_Task instructions:_ Give a count of the lines below that have the string "acmicpc" in them, with no other words.
Start of Data extract
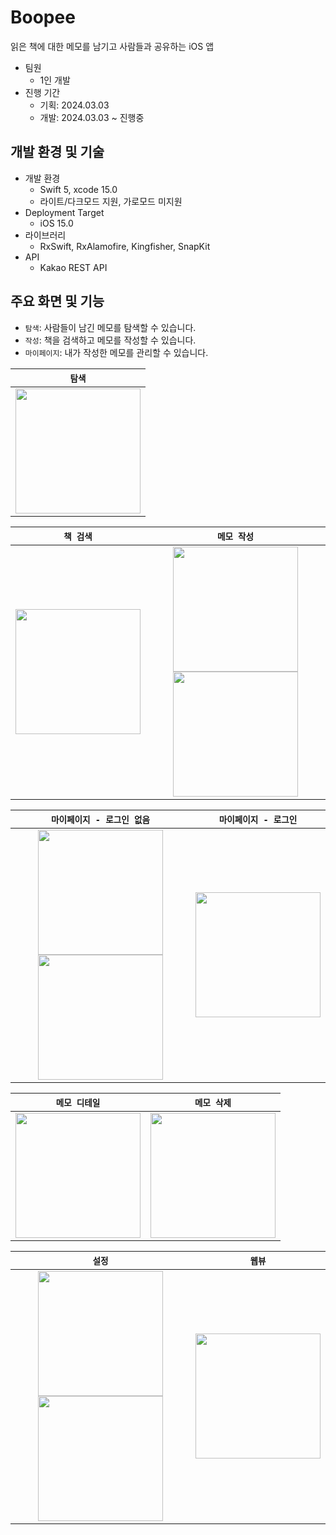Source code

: # Boopee
읽은 책에 대한 메모를 남기고 사람들과 공유하는 iOS 앱

- 팀원
    - 1인 개발
- 진행 기간
    - 기획: 2024.03.03
    - 개발: 2024.03.03 ~ 진행중

## 개발 환경 및 기술
- 개발 환경
    - Swift 5, xcode 15.0
    - 라이트/다크모드 지원, 가로모드 미지원
- Deployment Target
    - iOS 15.0
- 라이브러리
    - RxSwift, RxAlamofire, Kingfisher, SnapKit
- API
    - Kakao REST API

## 주요 화면 및 기능
- `탐색`: 사람들이 남긴 메모를 탐색할 수 있습니다.
- `작성`: 책을 검색하고 메모를 작성할 수 있습니다.
- `마이페이지`: 내가 작성한 메모를 관리할 수 있습니다.

|`탐색`|
|:----:|
| <img src="https://github.com/yunjikimm/Boopee/assets/68881093/a44bafca-35de-4372-87ca-0417232a7db0" width="200"> |

|`책 검색`|`메모 작성`|
|:----:|:----:|
| <img src="https://github.com/yunjikimm/Boopee/assets/68881093/fc687848-bed8-4132-b5bb-e24aec853cd9" width="200"> | <img src="https://github.com/yunjikimm/Boopee/assets/68881093/5f08e28c-91ee-438b-bc59-bc4d32c2b3e2" width="200"> <img src="https://github.com/yunjikimm/Boopee/assets/68881093/71268955-d175-400d-8ecf-19de48095f00" width="200"> |

|`마이페이지 - 로그인 없음`|`마이페이지 - 로그인`|
|:----:|:----:|
| <img src="https://github.com/yunjikimm/Boopee/assets/68881093/cd8fef55-7326-4e91-8d6f-79e808a8da48" width="200"> <img src="https://github.com/yunjikimm/Boopee/assets/68881093/dcea15fa-9035-48bb-b982-e76c87247388" width="200"> | <img src="https://github.com/yunjikimm/Boopee/assets/68881093/bb03bd3a-9a25-4f2e-a2a0-ed77e44674bc" width="200"> |

|`메모 디테일`|`메모 삭제`|
|:----:|:----:|
| <img src="https://github.com/yunjikimm/Boopee/assets/68881093/051872f1-d607-4666-8ac4-7f2b999cdf36" width="200"> | <img src="https://github.com/yunjikimm/Boopee/assets/68881093/ac9a66d6-0d01-4d60-8921-48c26541b670" width="200"> |

|`설정`|`웹뷰`|
|:----:|:----:|
| <img src="https://github.com/yunjikimm/Boopee/assets/68881093/4bb9a681-74aa-4323-8f1c-b033400dda08" width="200"> <img src="https://github.com/yunjikimm/Boopee/assets/68881093/d09adbdc-29e0-45a3-b49a-805479fd112c" width="200"> | <img src="https://github.com/yunjikimm/Boopee/assets/68881093/88978891-9d07-4cb1-8a85-79d10c1b9f88" width="200"> |
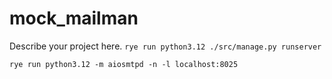 # mock_mailman

Describe your project here.
`rye run python3.12 ./src/manage.py runserver`

`rye run python3.12 -m aiosmtpd -n -l localhost:8025`
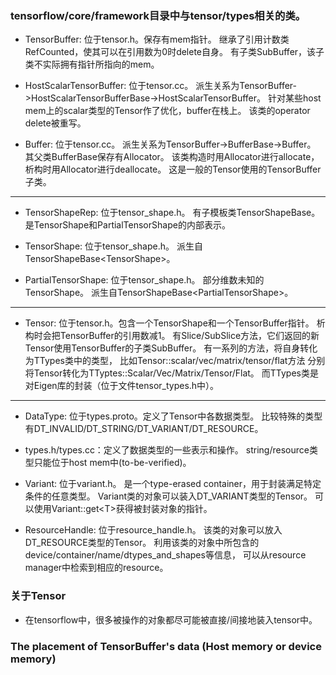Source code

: ### tensorflow/core/framework目录中与tensor/types相关的类。

- TensorBuffer: 位于tensor.h。保存有mem指针。
继承了引用计数类RefCounted，使其可以在引用数为0时delete自身。
有子类SubBuffer，该子类不实际拥有指针所指向的mem。

- HostScalarTensorBuffer: 位于tensor.cc。
派生关系为TensorBuffer-\>HostScalarTensorBufferBase-\>HostScalarTensorBuffer。
针对某些host mem上的scalar类型的Tensor作了优化，buffer在栈上。
该类的operator delete被重写。

- Buffer: 位于tensor.cc。
派生关系为TensorBuffer-\>BufferBase-\>Buffer。
其父类BufferBase保存有Allocator。
该类构造时用Allocator进行allocate，析构时用Allocator进行deallocate。
这是一般的Tensor使用的TensorBuffer子类。

---

- TensorShapeRep: 位于tensor\_shape.h。
有子模板类TensorShapeBase。
是TensorShape和PartialTensorShape的内部表示。

- TensorShape: 位于tensor\_shape.h。
派生自TensorShapeBase\<TensorShape\>。

- PartialTensorShape: 位于tensor\_shape.h。
部分维数未知的TensorShape。
派生自TensorShapeBase\<PartialTensorShape\>。

---

- Tensor: 位于tensor.h。包含一个TensorShape和一个TensorBuffer指针。
析构时会把TensorBuffer的引用数减1。
有Slice/SubSlice方法，它们返回的新Tensor使用TensorBuffer的子类SubBuffer。
有一系列的方法，将自身转化为TTypes类中的类型，
比如Tensor::scalar/vec/matrix/tensor/flat方法
分别将Tensor转化为TTyptes::Scalar/Vec/Matrix/Tensor/Flat。
而TTypes类是对Eigen库的封装（位于文件tensor\_types.h中）。

---

- DataType: 位于types.proto。定义了Tensor中各数据类型。
比较特殊的类型有DT\_INVALID/DT\_STRING/DT\_VARIANT/DT\_RESOURCE。

- types.h/types.cc：定义了数据类型的一些表示和操作。
string/resource类型只能位于host mem中(to-be-verified)。

- Variant: 位于variant.h。
是一个type-erased container，用于封装满足特定条件的任意类型。
Variant类的对象可以装入DT\_VARIANT类型的Tensor。
可以使用Variant::get\<T\>获得被封装对象的指针。

- ResourceHandle: 位于resource\_handle.h。
该类的对象可以放入DT\_RESOURCE类型的Tensor。
利用该类的对象中所包含的device/container/name/dtypes\_and\_shapes等信息，
可以从resource manager中检索到相应的resource。

### 关于Tensor

- 在tensorflow中，很多被操作的对象都尽可能被直接/间接地装入tensor中。


### The placement of TensorBuffer's data (Host memory or device memory)
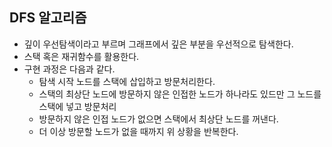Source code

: ## DFS 알고리즘
 - 깊이 우선탐색이라고 부르며 그래프에서 깊은 부분을 우선적으로 탐색한다.
 - 스택 혹은 재귀함수를 활용한다.
 - 구현 과정은 다음과 같다.
    - 탐색 시작 노드를 스택에 삽입하고 방문처리한다.
    - 스택의 최상단 노드에 방문하지 않은 인접한 노드가 하나라도 있드만 그 노드를 스택에 넣고 방문처리
    - 방문하지 않은 인접 노드가 없으면 스택에서 최상단 노드를 꺼낸다.
    - 더 이상 방문할 노드가 없을 때까지 위 상황을 반복한다.
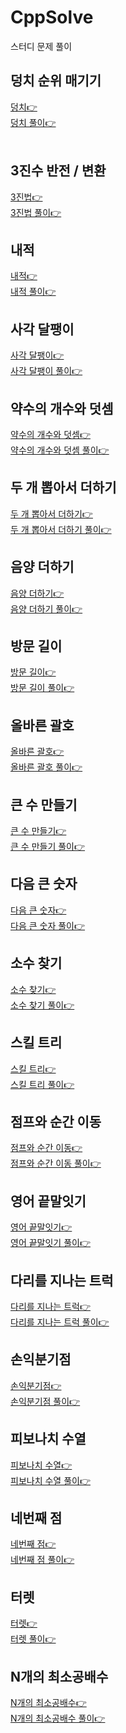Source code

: # CppSolve
스터디 문제 풀이

## 덩치 순위 매기기
[덩치👉](https://www.acmicpc.net/problem/7568 "더엉치")
<br>
[덩치 풀이👉](https://github.com/HongryeolSeong/CppSolve/blob/main/Cpp/0531_%EB%8D%A9%EC%B9%98.cpp "더엉치 풀이")
<br>
<br>

## 3진수 반전 / 변환
[3진법👉](https://programmers.co.kr/learn/courses/30/lessons/68935 "3진법")
<br>
[3진법 풀이👉](https://github.com/HongryeolSeong/CppSolve/blob/main/Cpp/0602_3%EC%A7%84%EB%B2%95%EB%92%A4%EC%A7%91%EA%B8%B0.cpp "3진법 풀이")
<br>

## 내적
[내적👉](https://programmers.co.kr/learn/courses/30/lessons/70128 "내적")
<br>
[내적 풀이👉](https://github.com/HongryeolSeong/CppSolve/blob/main/Cpp/0604_%EB%82%B4%EC%A0%81.cpp "내적 풀이")
<br>

## 사각 달팽이
[사각 달팽이👉](https://codepractice.tistory.com/81 "사각 달팽이")
<br>
[사각 달팽이 풀이👉](https://github.com/HongryeolSeong/CppSolve/blob/main/Cpp/0604_%EB%8B%AC%ED%8C%BD%EC%9D%B42.cpp "사각 달팽이 풀이")
<br>

## 약수의 개수와 덧셈
[약수의 개수와 덧셈👉](https://programmers.co.kr/learn/courses/30/lessons/77884 "약수의 개수와 덧셈")
<br>
[약수의 개수와 덧셈 풀이👉](https://github.com/HongryeolSeong/CppSolve/blob/main/Cpp/0607_1_%EC%95%BD%EC%88%98.cpp "약수의 개수와 덧셈 풀이")
<br>

## 두 개 뽑아서 더하기
[두 개 뽑아서 더하기👉](https://programmers.co.kr/learn/courses/30/lessons/68644 "두 개 뽑아서 더하기")
<br>
[두 개 뽑아서 더하기 풀이👉](https://github.com/HongryeolSeong/CppSolve/blob/main/Cpp/0607_2_%EB%91%90%EA%B0%9C%EB%BD%91%EC%95%84%EC%84%9C%EB%8D%94%ED%95%98%EA%B8%B0.cpp "두 개 뽑아서 더하기 풀이")
<br>

## 음양 더하기
[음양 더하기👉](https://programmers.co.kr/learn/courses/30/lessons/76501 "음양더하기")
<br>
[음양 더하기 풀이👉](https://github.com/HongryeolSeong/CppSolve/blob/main/Cpp/0607_3_%EC%9D%8C%EC%96%91%EB%8D%94%ED%95%98%EA%B8%B0.cpp "음양 더하기 풀이")
<br>

## 방문 길이
[방문 길이👉](https://programmers.co.kr/learn/courses/30/lessons/49994 "방문 길이")
<br>
[방문 길이 풀이👉](https://github.com/HongryeolSeong/CppSolve/blob/main/Cpp/0609_%EB%B0%A9%EB%AC%B8%EA%B8%B8%EC%9D%B4.cpp "방문 길이 풀이")
<br>

## 올바른 괄호
[올바른 괄호👉](https://programmers.co.kr/learn/courses/30/lessons/12909 "올바른 괄호")
<br>
[올바른 괄호 풀이👉](https://github.com/HongryeolSeong/CppSolve/blob/main/Cpp/0611_%EC%98%AC%EB%B0%94%EB%A5%B8%EA%B4%84%ED%98%B8.cpp "올바른 괄호 풀이")
<br>

## 큰 수 만들기
[큰 수 만들기👉](https://programmers.co.kr/learn/courses/30/lessons/42883 "큰수 만들기")
<br>
[큰 수 만들기 풀이👉](https://github.com/HongryeolSeong/CppSolve/blob/main/Cpp/0614_%ED%81%B0%EC%88%98%EB%A7%8C%EB%93%A4%EA%B8%B0.cpp "큰수 만들기 풀이")
<br>

## 다음 큰 숫자
[다음 큰 숫자👉](https://programmers.co.kr/learn/courses/30/lessons/12911 "다음 큰 숫자")
<br>
[다음 큰 숫자 풀이👉](https://github.com/HongryeolSeong/CppSolve/blob/main/Cpp/0616_%EB%8B%A4%EC%9D%8C%ED%81%B0%EC%88%AB%EC%9E%90.cpp "다음 큰 숫자 풀이")
<br>

## 소수 찾기
[소수 찾기👉](https://programmers.co.kr/learn/courses/30/lessons/42839 "소수 찾기")
<br>
[소수 찾기 풀이👉](https://github.com/HongryeolSeong/CppSolve/blob/main/Cpp/0618_%EC%86%8C%EC%88%98%EC%B0%BE%EA%B8%B0.cpp "소수 찾기 풀이")
<br>

## 스킬 트리
[스킬 트리👉](https://programmers.co.kr/learn/courses/30/lessons/49993#fnref1 "스킬 트리")
<br>
[스킬 트리 풀이👉](https://github.com/HongryeolSeong/CppSolve/blob/main/Cpp/0623_%EC%8A%A4%ED%82%AC%ED%8A%B8%EB%A6%AC.cpp "스킬 트리 풀이")
<br>

## 점프와 순간 이동
[점프와 순간 이동👉](https://programmers.co.kr/learn/courses/30/lessons/12980 "점프와 순간 이동")
<br>
[점프와 순간 이동 풀이👉](https://github.com/HongryeolSeong/CppSolve/blob/main/Cpp/0625_%EC%A0%90%ED%94%84%EC%99%80%EC%88%9C%EA%B0%84%EC%9D%B4%EB%8F%99.cpp "점프와 순간 이동 풀이")
<br>

## 영어 끝말잇기
[영어 끝말잇기👉](https://programmers.co.kr/learn/courses/30/lessons/12981 "영어 끝말잇기")
<br>
[영어 끝말잇기 풀이👉](https://github.com/HongryeolSeong/CppSolve/blob/main/Cpp/0625_%EC%98%81%EC%96%B4%EB%81%9D%EB%A7%90%EC%9E%87%EA%B8%B0.cpp "영어 끝말잇기 풀이")
<br>

## 다리를 지나는 트럭
[다리를 지나는 트럭👉](https://programmers.co.kr/learn/courses/30/lessons/42583 "다리를 지나는 트럭")
<br>
[다리를 지나는 트럭 풀이👉](https://github.com/HongryeolSeong/CppSolve/blob/main/Cpp/0628_%EB%8B%A4%EB%A6%AC%EB%A5%BC%EC%A7%80%EB%82%98%EB%8A%94%ED%8A%B8%EB%9F%AD.cpp "다리를 지나는 트럭 풀이")
<br>

## 손익분기점
[손익분기점👉](https://www.acmicpc.net/problem/1712 "손익분기점")
<br>
[손익분기점 풀이👉](https://github.com/HongryeolSeong/CppSolve/blob/main/Cpp/0630_%EC%86%90%EC%9D%B5%EB%B6%84%EA%B8%B0%EC%A0%90.cpp "손익분기점 풀이")
<br>

## 피보나치 수열
[피보나치 수열👉](https://programmers.co.kr/learn/courses/30/lessons/12945?language=cpp "손익분기점")
<br>
[피보나치 수열 풀이👉](https://github.com/HongryeolSeong/CppSolve/blob/main/Cpp/0630_%ED%94%BC%EB%B3%B4%EB%82%98%EC%B9%98%EC%88%98.cpp "손익분기점 풀이")
<br>

## 네번째 점
[네번째 점👉](https://www.acmicpc.net/problem/3009 "네번째 점")
<br>
[네번째 점 풀이👉](https://github.com/HongryeolSeong/CppSolve/blob/main/Cpp/0702_%EB%84%A4%EB%B2%88%EC%A7%B8%EC%A0%90.cpp "네번째 점 풀이")
<br>

## 터렛
[터렛👉](https://www.acmicpc.net/problem/1002 "터렛")
<br>
[터렛 풀이👉](https://github.com/HongryeolSeong/CppSolve/blob/main/Cpp/0702_%ED%84%B0%EB%A0%9B.cpp "터렛 풀이")
<br>

## N개의 최소공배수
[N개의 최소공배수👉](https://programmers.co.kr/learn/courses/30/lessons/12953 "N개의 최소공배수")
<br>
[N개의 최소공배수 풀이👉](https://github.com/HongryeolSeong/CppSolve/blob/main/Cpp/0712_N%EA%B0%9C%EC%9D%98%EC%B5%9C%EC%86%8C%EA%B3%B5%EB%B0%B0%EC%88%98.cpp "N개의 최소공배수 풀이")
<br>
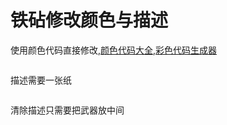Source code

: # 铁砧修改颜色与描述

使用颜色代码直接修改,[颜色代码大全](https://zh.minecraft.wiki/w/%E6%A0%BC%E5%BC%8F%E5%8C%96%E4%BB%A3%E7%A0%81),[彩色代码生成器](https://mcg.tuanzi.ink/)

<figure><img src="https://s2.loli.net/2023/12/27/tu3KNHPUfkgYI8l.png" alt=""><figcaption></figcaption></figure>

描述需要一张纸

<figure><img src="https://s2.loli.net/2023/12/27/YgensqJAaRdvNfS.png" alt=""><figcaption></figcaption></figure>

清除描述只需要把武器放中间
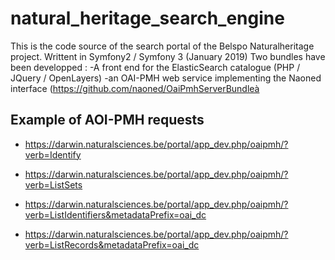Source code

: # natural_heritage_search_engine

This is the code source of the search portal of the Belspo Naturalheritage project. Writtent in Symfony2 / Symfony 3 (January 2019)
Two bundles have been developped :
-A front end for the ElasticSearch catalogue (PHP / JQuery / OpenLayers)
-an OAI-PMH web service implementing the Naoned interface
 (https://github.com/naoned/OaiPmhServerBundleà

## Example of AOI-PMH requests

 - https://darwin.naturalsciences.be/portal/app_dev.php/oaipmh/?verb=Identify

 - https://darwin.naturalsciences.be/portal/app_dev.php/oaipmh/?verb=ListSets

 - https://darwin.naturalsciences.be/portal/app_dev.php/oaipmh/?verb=ListIdentifiers&metadataPrefix=oai_dc

 - https://darwin.naturalsciences.be/portal/app_dev.php/oaipmh/?verb=ListRecords&metadataPrefix=oai_dc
End of Data extract
_Exercise answer:_ 4